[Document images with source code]

++++++

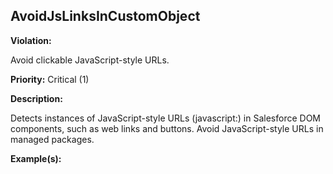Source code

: AvoidJsLinksInCustomObject[](#avoidjslinksincustomobject)
------------------------------------------------------------------------------------------------------------------------------------------------------

**Violation:**

   Avoid clickable JavaScript-style URLs.


**Priority:** Critical (1)

**Description:**

   Detects instances of JavaScript-style URLs (javascript:) in Salesforce DOM components, such as web links and buttons. Avoid JavaScript-style URLs in managed packages.

**Example(s):**

   

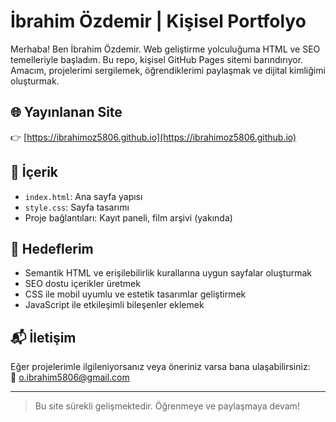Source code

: # İbrahim Özdemir | Kişisel Portfolyo

Merhaba! Ben İbrahim Özdemir. Web geliştirme yolculuğuma HTML ve SEO temelleriyle başladım. Bu repo, kişisel GitHub Pages sitemi barındırıyor. Amacım, projelerimi sergilemek, öğrendiklerimi paylaşmak ve dijital kimliğimi oluşturmak.

## 🌐 Yayınlanan Site
👉 [https://ibrahimoz5806.github.io](https://ibrahimoz5806.github.io)

## 📁 İçerik
- `index.html`: Ana sayfa yapısı
- `style.css`: Sayfa tasarımı
- Proje bağlantıları: Kayıt paneli, film arşivi (yakında)

## 🚀 Hedeflerim
- Semantik HTML ve erişilebilirlik kurallarına uygun sayfalar oluşturmak
- SEO dostu içerikler üretmek
- CSS ile mobil uyumlu ve estetik tasarımlar geliştirmek
- JavaScript ile etkileşimli bileşenler eklemek

## 📬 İletişim
Eğer projelerimle ilgileniyorsanız veya öneriniz varsa bana ulaşabilirsiniz:  
📧 o.ibrahim5806@gmail.com

---

> Bu site sürekli gelişmektedir. Öğrenmeye ve paylaşmaya devam!
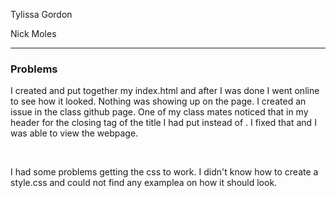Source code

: Tylissa Gordon

Nick Moles
<hr />
<h3>Problems</h3>
  <p> I created and put together my index.html and after I was done I went online to see how it looked. Nothing was showing up on the page. I created an issue in the class github page. One of my class mates noticed that in my header for the closing tag of the title I had put </tittle> instead of </title>. I fixed that and I was able to view the webpage.</p>
  <br/>
  <p>I had some problems getting the css to work. I didn't know how to create a style.css and could not find any examplea on how it should look.</p>
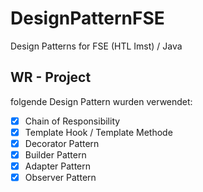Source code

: # DesignPatternFSE
Design Patterns for FSE (HTL Imst) / Java

## WR - Project
folgende Design Pattern wurden verwendet:
- [x] Chain of Responsibility
- [x] Template Hook / Template Methode
- [x] Decorator Pattern
- [x] Builder Pattern
- [x] Adapter Pattern
- [x] Observer Pattern
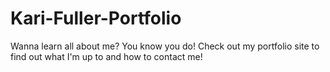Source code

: # Kari-Fuller-Portfolio

Wanna learn all about me? You know you do! Check out my portfolio site to find out what I'm up to and how to contact me! 
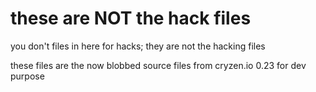 # these are NOT the hack files

you don't files in here for hacks; they are not the hacking files

these files are the now blobbed source files from cryzen.io 0.23 for dev purpose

++++++

# Description of the task
Word for word, repeat only the lines from the line containing "# these are NOT the hack files" through the end of the data, without any pictures.

# Exercise output
 # these are NOT the hack files

you don't files in here for hacks; they are not the hacking files

these files are the now blobbed source files from cryzen.io 0.23 for dev purpose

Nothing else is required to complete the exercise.